13 Dec 2017

Linwood Avenue School students pedalled their way into the history books on Wednesday when they became the first to ride on the Rapanui-Shag Rock cycleway.

The first stage of the cycleway was officially opened this morning.

It takes cyclists from Linwood Park, through Linwood, into the city centre – a journey of about 2.5 kilometres.

Flute Kovati rides her new bike along the Rapanui-Shag Rock cycleway.

Linwood Avenue School student Falute Kovati rides her new bike along the Rapanui-Shag Rock cycleway.

Eventually the cycleway will stretch as far east as the Ferrymead bridge, where it will link to the Christchurch Coastal Pathway.

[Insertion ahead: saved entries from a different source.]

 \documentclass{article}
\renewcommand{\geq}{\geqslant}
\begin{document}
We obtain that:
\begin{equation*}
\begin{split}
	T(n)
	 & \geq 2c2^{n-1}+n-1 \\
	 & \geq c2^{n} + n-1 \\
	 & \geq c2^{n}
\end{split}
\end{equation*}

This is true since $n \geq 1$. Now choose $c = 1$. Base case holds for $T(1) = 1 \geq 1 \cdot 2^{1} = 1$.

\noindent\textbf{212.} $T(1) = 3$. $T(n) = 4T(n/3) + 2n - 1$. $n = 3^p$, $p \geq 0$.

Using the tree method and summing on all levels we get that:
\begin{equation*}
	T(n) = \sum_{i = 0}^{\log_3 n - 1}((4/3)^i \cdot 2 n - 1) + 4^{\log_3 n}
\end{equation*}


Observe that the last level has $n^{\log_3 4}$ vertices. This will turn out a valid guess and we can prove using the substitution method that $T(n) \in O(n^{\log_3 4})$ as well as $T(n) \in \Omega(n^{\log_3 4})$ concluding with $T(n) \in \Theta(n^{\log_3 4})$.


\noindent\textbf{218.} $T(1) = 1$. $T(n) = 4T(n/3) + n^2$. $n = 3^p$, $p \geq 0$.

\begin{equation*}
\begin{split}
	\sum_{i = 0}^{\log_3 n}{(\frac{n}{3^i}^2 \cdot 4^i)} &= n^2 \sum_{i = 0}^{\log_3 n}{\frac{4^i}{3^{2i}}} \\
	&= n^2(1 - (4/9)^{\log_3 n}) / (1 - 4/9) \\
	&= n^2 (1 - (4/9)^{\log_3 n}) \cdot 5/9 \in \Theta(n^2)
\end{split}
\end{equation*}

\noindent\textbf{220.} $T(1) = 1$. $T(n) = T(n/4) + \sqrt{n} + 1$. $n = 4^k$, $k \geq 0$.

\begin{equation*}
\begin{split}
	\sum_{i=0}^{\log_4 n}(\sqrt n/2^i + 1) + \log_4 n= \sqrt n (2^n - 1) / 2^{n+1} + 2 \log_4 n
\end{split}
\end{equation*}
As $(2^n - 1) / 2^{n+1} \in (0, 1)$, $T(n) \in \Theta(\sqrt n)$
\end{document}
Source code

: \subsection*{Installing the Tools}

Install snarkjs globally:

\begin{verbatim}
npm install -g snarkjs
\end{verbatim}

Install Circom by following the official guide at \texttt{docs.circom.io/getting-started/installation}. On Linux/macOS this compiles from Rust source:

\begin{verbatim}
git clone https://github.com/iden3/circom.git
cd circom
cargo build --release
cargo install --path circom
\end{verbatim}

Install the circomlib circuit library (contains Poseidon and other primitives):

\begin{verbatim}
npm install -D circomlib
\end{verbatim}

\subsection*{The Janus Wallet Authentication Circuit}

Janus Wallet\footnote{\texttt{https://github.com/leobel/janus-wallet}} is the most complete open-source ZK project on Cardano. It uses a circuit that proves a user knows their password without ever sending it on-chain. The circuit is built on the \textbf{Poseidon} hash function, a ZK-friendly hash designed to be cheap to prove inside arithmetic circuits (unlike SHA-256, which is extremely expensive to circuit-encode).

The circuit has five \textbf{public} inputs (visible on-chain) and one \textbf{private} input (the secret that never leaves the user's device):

For the Linwood Avenue School students today’s official opening provided a chance to not only try out the new cycleway, but also a new bike.

Some of the bikes the school used for cycle safety training were stolen earlier this year so a few Christchurch City Council staff donated their old bikes to ICEcycles to repair.  ICEcycles have already repaired one and gifted it to one of the students for Christmas. 

“It’s fantastic to see the kids on their bikes and enjoying the new cycleway,’’ says Cr Pauline Cotter, who chairs the Council’s Infrastructure, Transport and Environment Committee.

“The new cycleway routes are about making it safer for kids and people of all ages to cycle so we become less reliant on cars and lead healthier, active lives. Hopefully some of the kids using the cycleway today will become regular uses of this cycleway,’’ says Cr Cotter, who officially opened the cycleway this morning along with Associate Transport Minister Julie Anne Genter.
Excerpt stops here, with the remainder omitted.